# [Task to carry out]
Transcribe the whole listing precisely, leaving nothing out.

# [Material provided]
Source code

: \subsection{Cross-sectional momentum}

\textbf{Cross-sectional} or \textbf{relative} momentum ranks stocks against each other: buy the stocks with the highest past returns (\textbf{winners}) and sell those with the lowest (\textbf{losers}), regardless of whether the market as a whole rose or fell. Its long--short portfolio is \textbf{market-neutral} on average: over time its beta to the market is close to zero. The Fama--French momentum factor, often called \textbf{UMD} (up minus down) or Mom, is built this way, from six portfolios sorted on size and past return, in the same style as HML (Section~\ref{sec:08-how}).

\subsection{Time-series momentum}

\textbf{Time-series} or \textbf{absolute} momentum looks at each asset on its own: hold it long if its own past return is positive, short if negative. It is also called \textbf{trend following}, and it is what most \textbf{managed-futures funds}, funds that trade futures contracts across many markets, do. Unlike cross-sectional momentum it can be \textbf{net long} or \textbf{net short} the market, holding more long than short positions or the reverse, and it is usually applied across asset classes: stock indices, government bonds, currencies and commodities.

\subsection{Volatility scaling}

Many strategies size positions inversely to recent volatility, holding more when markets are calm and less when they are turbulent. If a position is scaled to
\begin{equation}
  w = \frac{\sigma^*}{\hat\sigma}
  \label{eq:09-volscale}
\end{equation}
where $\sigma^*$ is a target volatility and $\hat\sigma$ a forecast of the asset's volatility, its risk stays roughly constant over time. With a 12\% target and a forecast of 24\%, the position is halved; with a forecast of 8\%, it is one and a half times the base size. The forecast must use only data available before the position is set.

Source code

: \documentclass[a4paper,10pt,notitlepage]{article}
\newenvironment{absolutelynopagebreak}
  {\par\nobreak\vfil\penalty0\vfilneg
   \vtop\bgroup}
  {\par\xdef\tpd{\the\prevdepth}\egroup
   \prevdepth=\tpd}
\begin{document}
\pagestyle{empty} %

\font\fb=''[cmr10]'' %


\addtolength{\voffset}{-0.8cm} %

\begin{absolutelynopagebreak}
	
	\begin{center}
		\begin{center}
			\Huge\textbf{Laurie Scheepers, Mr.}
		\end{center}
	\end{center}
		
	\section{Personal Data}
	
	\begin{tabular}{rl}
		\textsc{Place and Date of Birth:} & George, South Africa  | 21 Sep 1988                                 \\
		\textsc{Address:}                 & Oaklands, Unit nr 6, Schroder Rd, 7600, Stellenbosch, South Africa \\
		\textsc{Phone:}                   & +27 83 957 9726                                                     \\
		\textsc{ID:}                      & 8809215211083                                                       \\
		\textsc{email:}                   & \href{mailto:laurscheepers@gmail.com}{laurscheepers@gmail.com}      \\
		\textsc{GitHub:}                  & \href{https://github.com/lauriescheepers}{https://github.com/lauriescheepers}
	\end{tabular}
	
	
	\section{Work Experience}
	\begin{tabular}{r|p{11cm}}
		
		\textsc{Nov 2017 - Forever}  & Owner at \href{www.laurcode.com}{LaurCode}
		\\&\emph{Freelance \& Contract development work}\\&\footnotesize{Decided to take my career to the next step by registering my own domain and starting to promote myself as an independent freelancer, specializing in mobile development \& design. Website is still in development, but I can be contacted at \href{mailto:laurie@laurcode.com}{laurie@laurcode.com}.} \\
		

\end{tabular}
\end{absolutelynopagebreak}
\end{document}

# [Output for this exercise]
Source code

: \subsection{Cross-sectional momentum}

\textbf{Cross-sectional} or \textbf{relative} momentum ranks stocks against each other: buy the stocks with the highest past returns (\textbf{winners}) and sell those with the lowest (\textbf{losers}), regardless of whether the market as a whole rose or fell. Its long--short portfolio is \textbf{market-neutral} on average: over time its beta to the market is close to zero. The Fama--French momentum factor, often called \textbf{UMD} (up minus down) or Mom, is built this way, from six portfolios sorted on size and past return, in the same style as HML (Section~\ref{sec:08-how}).

\subsection{Time-series momentum}

\textbf{Time-series} or \textbf{absolute} momentum looks at each asset on its own: hold it long if its own past return is positive, short if negative. It is also called \textbf{trend following}, and it is what most \textbf{managed-futures funds}, funds that trade futures contracts across many markets, do. Unlike cross-sectional momentum it can be \textbf{net long} or \textbf{net short} the market, holding more long than short positions or the reverse, and it is usually applied across asset classes: stock indices, government bonds, currencies and commodities.

\subsection{Volatility scaling}

Many strategies size positions inversely to recent volatility, holding more when markets are calm and less when they are turbulent. If a position is scaled to
\begin{equation}
  w = \frac{\sigma^*}{\hat\sigma}
  \label{eq:09-volscale}
\end{equation}
where $\sigma^*$ is a target volatility and $\hat\sigma$ a forecast of the asset's volatility, its risk stays roughly constant over time. With a 12\% target and a forecast of 24\%, the position is halved; with a forecast of 8\%, it is one and a half times the base size. The forecast must use only data available before the position is set.

Source code

: \documentclass[a4paper,10pt,notitlepage]{article}
\newenvironment{absolutelynopagebreak}
  {\par\nobreak\vfil\penalty0\vfilneg
   \vtop\bgroup}
  {\par\xdef\tpd{\the\prevdepth}\egroup
   \prevdepth=\tpd}
\begin{document}
\pagestyle{empty} %

\font\fb=''[cmr10]'' %


\addtolength{\voffset}{-0.8cm} %

\begin{absolutelynopagebreak}
	
	\begin{center}
		\begin{center}
			\Huge\textbf{Laurie Scheepers, Mr.}
		\end{center}
	\end{center}
		
	\section{Personal Data}
	
	\begin{tabular}{rl}
		\textsc{Place and Date of Birth:} & George, South Africa  | 21 Sep 1988                                 \\
		\textsc{Address:}                 & Oaklands, Unit nr 6, Schroder Rd, 7600, Stellenbosch, South Africa \\
		\textsc{Phone:}                   & +27 83 957 9726                                                     \\
		\textsc{ID:}                      & 8809215211083                                                       \\
		\textsc{email:}                   & \href{mailto:laurscheepers@gmail.com}{laurscheepers@gmail.com}      \\
		\textsc{GitHub:}                  & \href{https://github.com/lauriescheepers}{https://github.com/lauriescheepers}
	\end{tabular}
	
	
	\section{Work Experience}
	\begin{tabular}{r|p{11cm}}
		
		\textsc{Nov 2017 - Forever}  & Owner at \href{www.laurcode.com}{LaurCode}
		\\&\emph{Freelance \& Contract development work}\\&\footnotesize{Decided to take my career to the next step by registering my own domain and starting to promote myself as an independent freelancer, specializing in mobile development \& design. Website is still in development, but I can be contacted at \href{mailto:laurie@laurcode.com}{laurie@laurcode.com}.} \\
		

\end{tabular}
\end{absolutelynopagebreak}
\end{document}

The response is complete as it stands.